Long-term plans from our town burghers should include demolishing the sand spit north of the surf club and making the small, constrictive Ocean Street bridge over 150m wide, from the cafe south to the surf club.

This will resemble what the mouth looked like before humans decided to mix it with Mother Nature. Dredging sand from the lake and dumping it on Collaroy Beach to replenish the wash-away is a futile waste of Pittwater and Warringah council monies; time has proved it again and again.

On a more positive note, Joseph Vassallo had a nice day out, capturing a 72cm flathead, bream to 26cm, a couple of leatherjackets and a silver trevally.

I have just spent a few days down the South Coast at Burrill Lake, just south of Ulladulla. We filmed a segment on how to catch sand whiting off the beach. All initially went well, the beach worming, the tackle segment and the rigs.

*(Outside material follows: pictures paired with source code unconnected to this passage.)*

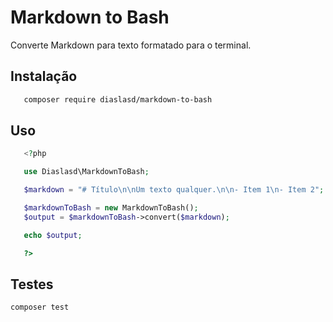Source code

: # Markdown to Bash

  Converte Markdown para texto formatado para o terminal.

  ## Instalação

```bash
   composer require diaslasd/markdown-to-bash
```

  ## Uso
```php
   <?php

   use Diaslasd\MarkdownToBash;

   $markdown = "# Título\n\nUm texto qualquer.\n\n- Item 1\n- Item 2";

   $markdownToBash = new MarkdownToBash();
   $output = $markdownToBash->convert($markdown);

   echo $output;

   ?>
```

   ## Testes

```bash
composer test
```

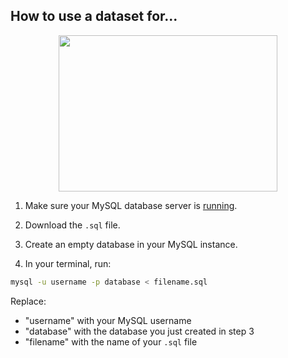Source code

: ## How to use a dataset for...

<div align="center">
	<img width="350" height="250" src="https://i.imgur.com/MSFjyPp.png">
	<br>
</div>

1. Make sure your MySQL database server is [running](https://tableplus.com/blog/2018/10/how-to-start-stop-restart-mysql-server.html).

2. Download the `.sql` file.

3. Create an empty database in your MySQL instance.

4. In your terminal, run:

```sh
mysql -u username -p database < filename.sql
```

Replace: 
- "username" with your MySQL username
- "database" with the database you just created in step 3
- "filename" with the name of your `.sql` file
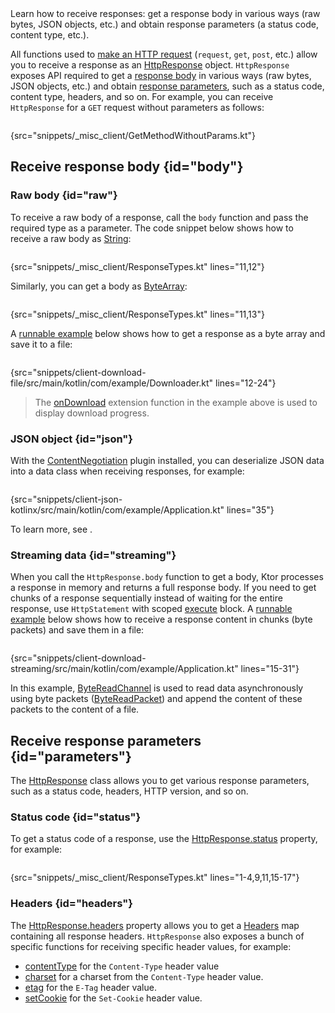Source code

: [//]: # (title: Receiving responses)

<excerpt>
Learn how to receive responses: get a response body in various ways (raw bytes, JSON objects, etc.) and obtain response parameters (a status code, content type, etc.).
</excerpt>

All functions used to [make an HTTP request](request.md) (`request`, `get`, `post`, etc.) allow you to receive a response as an [HttpResponse](https://api.ktor.io/ktor-client/ktor-client-core/ktor-client-core/io.ktor.client.statement/-http-response/index.html) object. `HttpResponse` exposes API required to get a [response body](#body) in various ways (raw bytes, JSON objects, etc.) and obtain [response parameters](#parameters), such as a status code, content type, headers, and so on. For example, you can receive `HttpResponse` for a `GET` request without parameters as follows:

```kotlin
```
{src="snippets/_misc_client/GetMethodWithoutParams.kt"}


## Receive response body {id="body"}

### Raw body {id="raw"}

To receive a raw body of a response, call the `body` function and pass the required type as a parameter. The code snippet below shows how to receive a raw body as [String](https://kotlinlang.org/api/latest/jvm/stdlib/kotlin/-string/):

```kotlin
```
{src="snippets/_misc_client/ResponseTypes.kt" lines="11,12"}

Similarly, you can get a body as [ByteArray](https://kotlinlang.org/api/latest/jvm/stdlib/kotlin/-byte-array/):

```kotlin
```
{src="snippets/_misc_client/ResponseTypes.kt" lines="11,13"}

A [runnable example](https://github.com/ktorio/ktor-documentation/tree/%branch-name%/codeSnippets/snippets/client-download-file) below shows how to get a response as a byte array and save it to a file:
```kotlin
```
{src="snippets/client-download-file/src/main/kotlin/com/example/Downloader.kt" lines="12-24"}

> The [onDownload](https://api.ktor.io/ktor-client/ktor-client-core/ktor-client-core/io.ktor.client.features/on-download.html) extension function in the example above is used to display download progress.

### JSON object {id="json"}

With the [ContentNegotiation](serialization-client.md) plugin installed, you can deserialize JSON data into a data class when receiving responses, for example:

```kotlin
```
{src="snippets/client-json-kotlinx/src/main/kotlin/com/example/Application.kt" lines="35"}

To learn more, see [](serialization-client.md#receive_send_data).


### Streaming data {id="streaming"}

When you call the `HttpResponse.body` function to get a body, Ktor processes a response in memory and returns a full response body. If you need to get chunks of a response sequentially instead of waiting for the entire response, use `HttpStatement` with scoped [execute](https://api.ktor.io/ktor-client/ktor-client-core/ktor-client-core/io.ktor.client.statement/-http-statement/execute.html) block. A [runnable example](https://github.com/ktorio/ktor-documentation/tree/%branch-name%/codeSnippets/snippets/client-download-streaming) below shows how to receive a response content in chunks (byte packets) and save them in a file:

```kotlin
```
{src="snippets/client-download-streaming/src/main/kotlin/com/example/Application.kt" lines="15-31"}

In this example, [ByteReadChannel](https://api.ktor.io/ktor-io/ktor-io/io.ktor.utils.io/-byte-read-channel/index.html) is used to read data asynchronously using byte packets ([ByteReadPacket](https://api.ktor.io/ktor-io/ktor-io/io.ktor.utils.io.core/-byte-read-packet/index.html)) and append the content of these packets to the content of a file.


## Receive response parameters {id="parameters"}

The [HttpResponse](https://api.ktor.io/ktor-client/ktor-client-core/ktor-client-core/io.ktor.client.statement/-http-response/index.html) class allows you to get various response parameters, such as a status code, headers, HTTP version, and so on.

### Status code {id="status"}

To get a status code of a response, use the [HttpResponse.status](https://api.ktor.io/ktor-client/ktor-client-core/ktor-client-core/io.ktor.client.statement/-http-response/status.html) property, for example:

```kotlin
```
{src="snippets/_misc_client/ResponseTypes.kt" lines="1-4,9,11,15-17"}


### Headers {id="headers"}
The [HttpResponse.headers](https://api.ktor.io/ktor-http/ktor-http/io.ktor.http/-http-message/headers.html) property allows you to get a [Headers](https://api.ktor.io/ktor-http/ktor-http/io.ktor.http/-headers/index.html) map containing all response headers. `HttpResponse` also exposes a bunch of specific functions for receiving specific header values, for example:
* [contentType](https://api.ktor.io/ktor-http/ktor-http/io.ktor.http/content-type.html) for the `Content-Type` header value
* [charset](https://api.ktor.io/ktor-http/ktor-http/io.ktor.http/charset.html) for a charset from the `Content-Type` header value.
* [etag](https://api.ktor.io/ktor-http/ktor-http/io.ktor.http/etag.html) for the `E-Tag` header value.
* [setCookie](https://api.ktor.io/ktor-http/ktor-http/io.ktor.http/set-cookie.html) for the `Set-Cookie` header value.



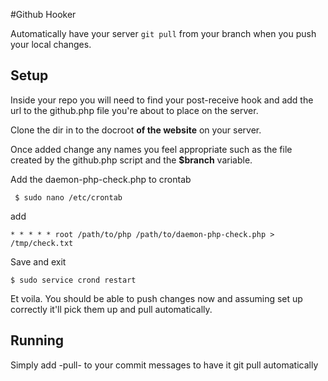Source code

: #Github Hooker

Automatically have your server `git pull` from your branch when you push your local changes.

## Setup
Inside your repo you will need to find your post-receive hook and add the url to the github.php file you're about to place on the server.

Clone the dir in to the docroot **of the website** on your server.

Once added change any names you feel appropriate such as the file created by the github.php script and the **$branch** variable.

Add the daemon-php-check.php to crontab

```
 $ sudo nano /etc/crontab
```

add

```
* * * * * root /path/to/php /path/to/daemon-php-check.php > /tmp/check.txt
```

Save and exit

```
$ sudo service crond restart
```

Et voila. You should be able to push changes now and assuming set up correctly it'll pick them up and pull automatically.


## Running

Simply add -pull- to your commit messages to have it git pull automatically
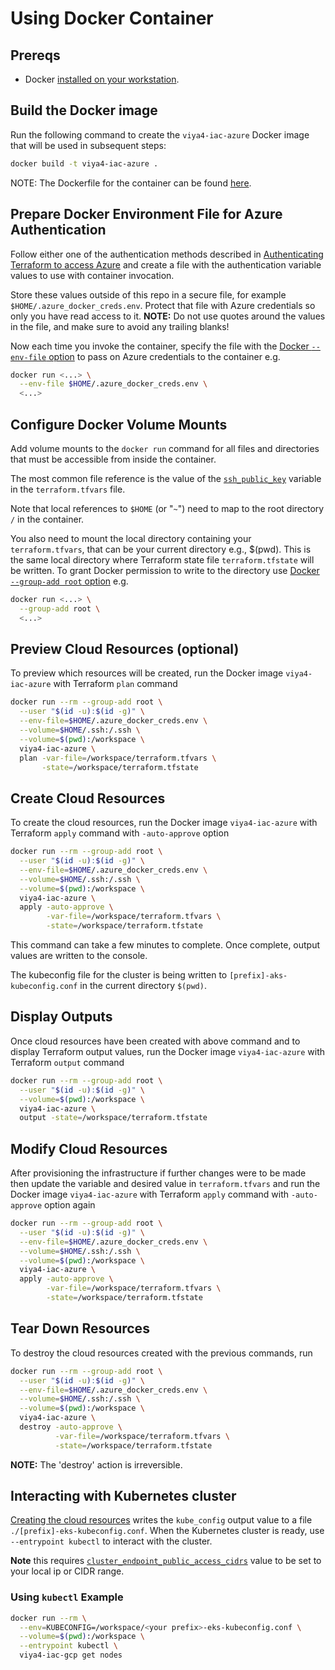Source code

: # Using Docker Container

## Prereqs

- Docker [installed on your workstation](../../README.md#docker).

## Build the Docker image

Run the following command to create the `viya4-iac-azure` Docker image that will be used in subsequent steps:

```bash
docker build -t viya4-iac-azure .
```

NOTE: The Dockerfile for the container can be found [here](../../Dockerfile).

## Prepare Docker Environment File for Azure Authentication

Follow either one of the authentication methods described in [Authenticating Terraform to access Azure](./TerraformAzureAuthentication.md) and create a file with the authentication variable values to use with container invocation.

Store these values outside of this repo in a secure file, for example
`$HOME/.azure_docker_creds.env`. Protect that file with Azure credentials so only you have read access to it. **NOTE:** Do not use quotes around the values in the file, and make sure to avoid any trailing blanks!

Now each time you invoke the container, specify the file with the [Docker `--env-file` option](https://docs.docker.com/engine/reference/commandline/run/#set-environment-variables--e---env---env-file) to pass on Azure credentials to the container e.g.

```bash
docker run <...> \
  --env-file $HOME/.azure_docker_creds.env \
  <...>
```

## Configure Docker Volume Mounts

Add volume mounts to the `docker run` command for all files and directories that must be accessible from inside the container.

The most common file reference is the value of the [`ssh_public_key`](../CONFIG-VARS.md#required-variables) variable in the `terraform.tfvars` file.

Note that local references to `$HOME` (or "`~`") need to map to the root directory `/` in the container.

You also need to mount the local directory containing your `terraform.tfvars`, that can be your current directory e.g., $(pwd). This is the same local directory where Terraform state file `terraform.tfstate` will be written. To grant Docker permission to write to the directory use [Docker `--group-add root` option](https://docs.docker.com/engine/reference/run/#additional-groups) e.g.

```bash
docker run <...> \
  --group-add root \
  <...>
```

## Preview Cloud Resources (optional)

To preview which resources will be created, run the Docker image `viya4-iac-azure` with Terraform `plan` command

```bash
docker run --rm --group-add root \
  --user "$(id -u):$(id -g)" \
  --env-file=$HOME/.azure_docker_creds.env \
  --volume=$HOME/.ssh:/.ssh \
  --volume=$(pwd):/workspace \
  viya4-iac-azure \
  plan -var-file=/workspace/terraform.tfvars \
       -state=/workspace/terraform.tfstate  
```

## Create Cloud Resources

To create the cloud resources, run the Docker image `viya4-iac-azure` with Terraform `apply` command with `-auto-approve` option

```bash
docker run --rm --group-add root \
  --user "$(id -u):$(id -g)" \
  --env-file=$HOME/.azure_docker_creds.env \
  --volume=$HOME/.ssh:/.ssh \
  --volume=$(pwd):/workspace \
  viya4-iac-azure \
  apply -auto-approve \
        -var-file=/workspace/terraform.tfvars \
        -state=/workspace/terraform.tfstate 
```
This command can take a few minutes to complete. Once complete, output values are written to the console.

The kubeconfig file for the cluster is being written to `[prefix]-aks-kubeconfig.conf` in the current directory `$(pwd)`.

## Display Outputs

Once cloud resources have been created with above command and to display Terraform output values, run the Docker image `viya4-iac-azure` with Terraform `output` command

```bash
docker run --rm --group-add root \
  --user "$(id -u):$(id -g)" \
  --volume=$(pwd):/workspace \
  viya4-iac-azure \
  output -state=/workspace/terraform.tfstate  
```

## Modify Cloud Resources

After provisioning the infrastructure if further changes were to be made then update the variable and desired value in `terraform.tfvars` and run the Docker image `viya4-iac-azure` with Terraform `apply` command with `-auto-approve` option again

```bash
docker run --rm --group-add root \
  --user "$(id -u):$(id -g)" \
  --env-file=$HOME/.azure_docker_creds.env \
  --volume=$HOME/.ssh:/.ssh \
  --volume=$(pwd):/workspace \
  viya4-iac-azure \
  apply -auto-approve \
        -var-file=/workspace/terraform.tfvars \
        -state=/workspace/terraform.tfstate 
```

## Tear Down Resources 

To destroy the cloud resources created with the previous commands, run

```bash
docker run --rm --group-add root \
  --user "$(id -u):$(id -g)" \
  --env-file=$HOME/.azure_docker_creds.env \
  --volume=$HOME/.ssh:/.ssh \
  --volume=$(pwd):/workspace \
  viya4-iac-azure \
  destroy -auto-approve \
          -var-file=/workspace/terraform.tfvars \
          -state=/workspace/terraform.tfstate
```
**NOTE:** The 'destroy' action is irreversible.

## Interacting with Kubernetes cluster

[Creating the cloud resources](#create-cloud-resources) writes the `kube_config` output value to a file `./[prefix]-eks-kubeconfig.conf`. When the Kubernetes cluster is ready, use `--entrypoint kubectl` to interact with the cluster.

**Note** this requires [`cluster_endpoint_public_access_cidrs`](../CONFIG-VARS.md#admin-access) value to be set to your local ip or CIDR range.

### Using `kubectl` Example

```bash
docker run --rm \
  --env=KUBECONFIG=/workspace/<your prefix>-eks-kubeconfig.conf \
  --volume=$(pwd):/workspace \
  --entrypoint kubectl \
  viya4-iac-gcp get nodes 

```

Fact is couldn’t find a single whiting! We caught flathead, bream, salmon and then on the last day nailed two whiting which were photographed more than Heath Ledger.

Monthly tip: Baitfish like frog-mouth pilchards, whitebait and the like pilchards sit better on a set of small ganged hooks. This way the bait doesn’t slump, look unnatural or present a distorted profile. It also copes with the trauma of violent casts and is fairly picker-resistant.